In 'Survivor', the grand daddy of Reality TV, people are thrust into “hostile” environments to compete for prizes. Of course they’re never in any real danger as there are doctors, animal wranglers and camera crews on hand to ensure nothing goes wrong. If any of these contestants had to actually fend for themselves in a harsh foreign environment, the only ratings they’d be likely to generate would be curious tourists taking pictures of their bleached bones.
Life is a fragile commodity at the best of times, something that Mongolia’s nomadic herders know well: the Gobi Desert, which they call home, is one of the most hostile environments on earth and eking out an existence is an ongoing struggle. When a mother camel abandons her rare white newborn after a difficult birth, the herders are concerned with the calf’s welfare. The herders make repeated efforts to reunite the pair, but much to their dismay, they are unable to. Faced with the potential death of the newborn they rely on a traditional ceremony in the hope that music will bring the two together and restore the harmony in their lives.

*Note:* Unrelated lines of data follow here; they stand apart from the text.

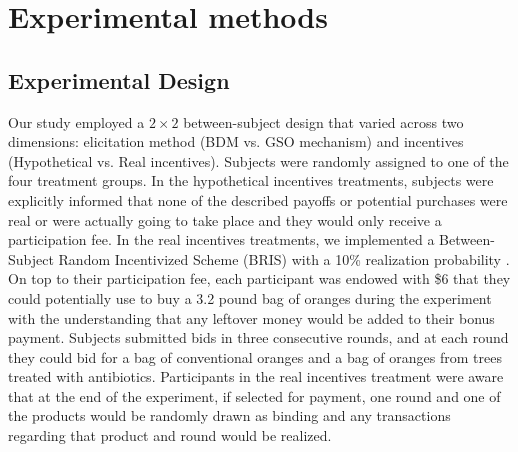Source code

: \documentclass[12pt]{article}
\begin{document}


\section{Experimental methods}
\label{Experiment}

\subsection{Experimental Design}
Our study employed a $2\times2$ between-subject design that varied across two dimensions: elicitation method (BDM vs. GSO mechanism) and incentives (Hypothetical vs. Real incentives). Subjects were randomly assigned to one of the four treatment groups. In the hypothetical incentives treatments, subjects were explicitly informed that none of the described payoffs or potential purchases were real or were actually going to take place and they would only receive a participation fee. In the real incentives treatments, we implemented a Between-Subject Random Incentivized Scheme (BRIS) with a 10\% realization probability \citep{ahles_testing_2024}. On top to their participation fee, each participant was endowed with \$6 that they could potentially use to buy a 3.2 pound bag of oranges during the experiment with the understanding that any leftover money would be added to their bonus payment. Subjects submitted bids in three consecutive rounds, and at each round they could bid for a bag of conventional oranges and a bag of oranges from trees treated with antibiotics. Participants in the real incentives treatment were aware that at the end of the experiment, if selected for payment, one round and one of the products would be randomly drawn as binding and any transactions regarding that product and round would be realized.%
\end{document}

Part documentary, part feature (the “actors” were real herders who were provided with minimal scripted dialogue), this is a multi-layered film that is entertaining, and educational and is difficult to categorize. While there is the easy to grasp story of a mother and child, we are also provided with a glimpse into a largely unknown culture. On another level it is a subtle polemic about the effects of encroaching technology on isolated cultures, which makes one wonder if this way of life will continue to survive. One thing it is not is a story that moves quickly.

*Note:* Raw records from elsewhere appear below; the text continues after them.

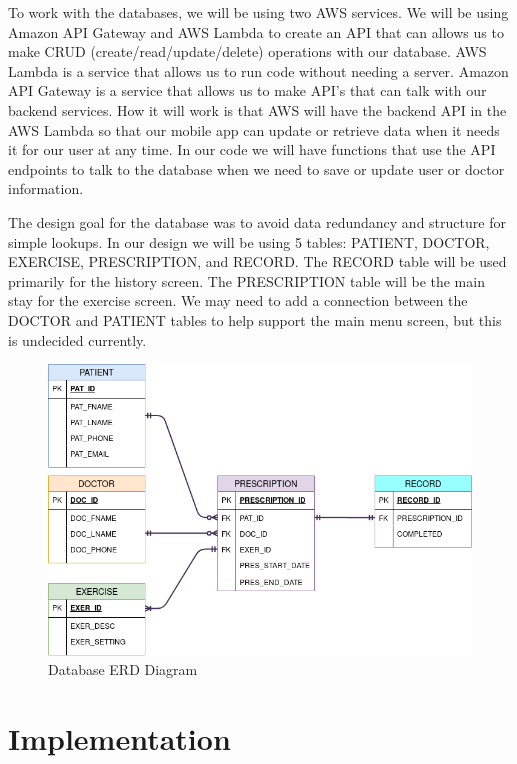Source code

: \documentclass[a4paper,10pt]{article}
\begin{document}
	To work with the databases, we will be using two AWS services. We will be using Amazon API Gateway and AWS Lambda to create an API that can allows us to make CRUD (create/read/update/delete) operations with our database. AWS Lambda is a service that allows us to run code without needing a server. Amazon API Gateway is a service that allows us to make API's that can talk with our backend services. How it will work is that AWS will have the backend API in the AWS Lambda so that our mobile app can update or retrieve data when it needs it for our user at any time. In our code we will have functions that use the API endpoints to talk to the database when we need to save or update user or doctor information. 

            
            The design goal for the database was to avoid data redundancy and structure for simple lookups. In our design we will be using 5 tables: PATIENT, DOCTOR, EXERCISE, PRESCRIPTION, and RECORD. The RECORD table will be used primarily for the history screen. The PRESCRIPTION table will be the main stay for the exercise screen. We may need to add a connection between the DOCTOR and PATIENT tables to help support the main menu screen, but this is undecided currently. 
            
            \begin{figure}[H]
            \centering
            \includegraphics[width=140mm, scale=1]{databaseDiagram}
            \caption{Database ERD Diagram}
            \end{figure}
            

\section{Implementation}
\end{document}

The film’s relaxed pace is not for everyone – if you’re looking for CGI, explosions and chases, see what else is playing at the goolgleplex. The director purposefully lingers on the surroundings so that the viewer has the opportunity to appreciate the inherent beauty – and inherent dangers - of the vast, arid environment. The largely monochromatic landscape stands in stark contrast to the surprising richness of color that surrounds the stalwart herders.

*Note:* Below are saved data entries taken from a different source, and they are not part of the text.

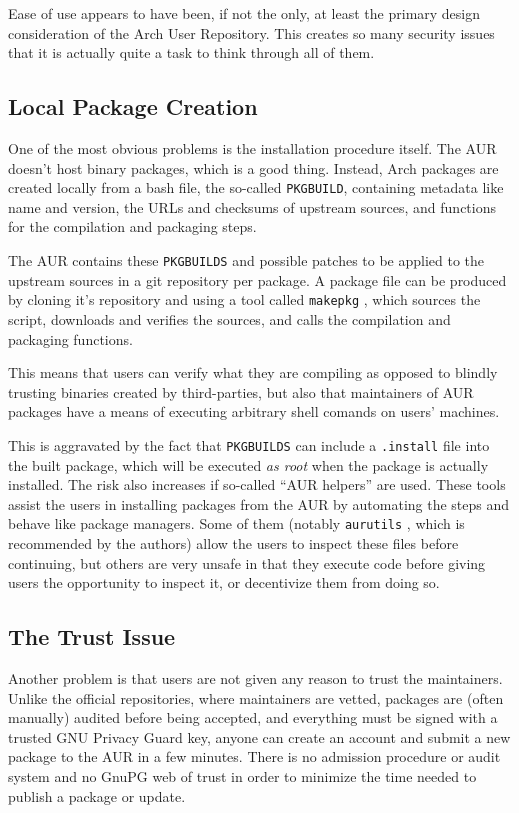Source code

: Ease of use appears to have been, if not the only, at least the primary design consideration of the Arch User Repository. This creates so many security issues that it is actually quite a task to think through all of them.

\subsection*{Local Package Creation}
One of the most obvious problems is the installation procedure itself.
The AUR doesn't host binary packages, which is a good thing. Instead, Arch packages are created locally from a bash file, the so-called \texttt{PKGBUILD}, containing metadata like name and version, the URLs and checksums of upstream sources, and functions for the compilation and packaging steps.

The AUR contains these \texttt{PKGBUILDS} and possible patches to be applied to the upstream sources in a git repository per package.
A package file can be produced by cloning it's repository and using a tool called \texttt{makepkg} \cite{wiki:PackageCreation}, which sources the script, downloads and verifies the sources, and calls the compilation and packaging functions.

This means that users can verify what they are compiling as opposed to blindly trusting binaries created by third-parties, but also that maintainers of AUR packages have a means of executing arbitrary shell comands on users' machines.

This is aggravated by the fact that \texttt{PKGBUILDS} can include a \texttt{.install} file into the built package, which will be executed \emph{as root} when the package is actually installed.
The risk also increases if so-called \enquote{AUR helpers} are used. These tools assist the users in installing packages from the AUR by automating the steps and behave like package managers.
Some of them (notably \texttt{aurutils} \cite{gh:aurutils}, which is recommended by the authors) allow the users to inspect these files before continuing, but others are very unsafe in that they execute code before giving users the opportunity to inspect it, or decentivize them from doing so.

\subsection*{The Trust Issue}
Another problem is that users are not given any reason to trust the maintainers.
Unlike the official repositories, where maintainers are vetted, packages are (often manually) audited before being accepted, and everything must be signed with a trusted GNU Privacy Guard key, anyone can create an account and submit a new package to the AUR in a few minutes.
There is no admission procedure or audit system and no GnuPG web of trust in order to minimize the time needed to publish a package or update.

When the camera shifts from the exterior shots to the interior of the tents, it feels as though you’ve stepped into another world. – the homes are beautifully outfitted with grand carpets and luxuriant silk wall hangings. This extends to the clothing as well: while their work clothes are functionally drab, their inside wear is a fine balance of elegance and simplicity.
Beautifully shot, with a poignant story, 'The Story of the Weeping Camel' is one of those rare films that stands alone, and refuses to be labeled. Regardless whether you are an animal lover or not, you will be hard pressed to resist the desperation of the little camel that could and its plaintive cries. Indeed many people at the screening apparently got sand in their eyes…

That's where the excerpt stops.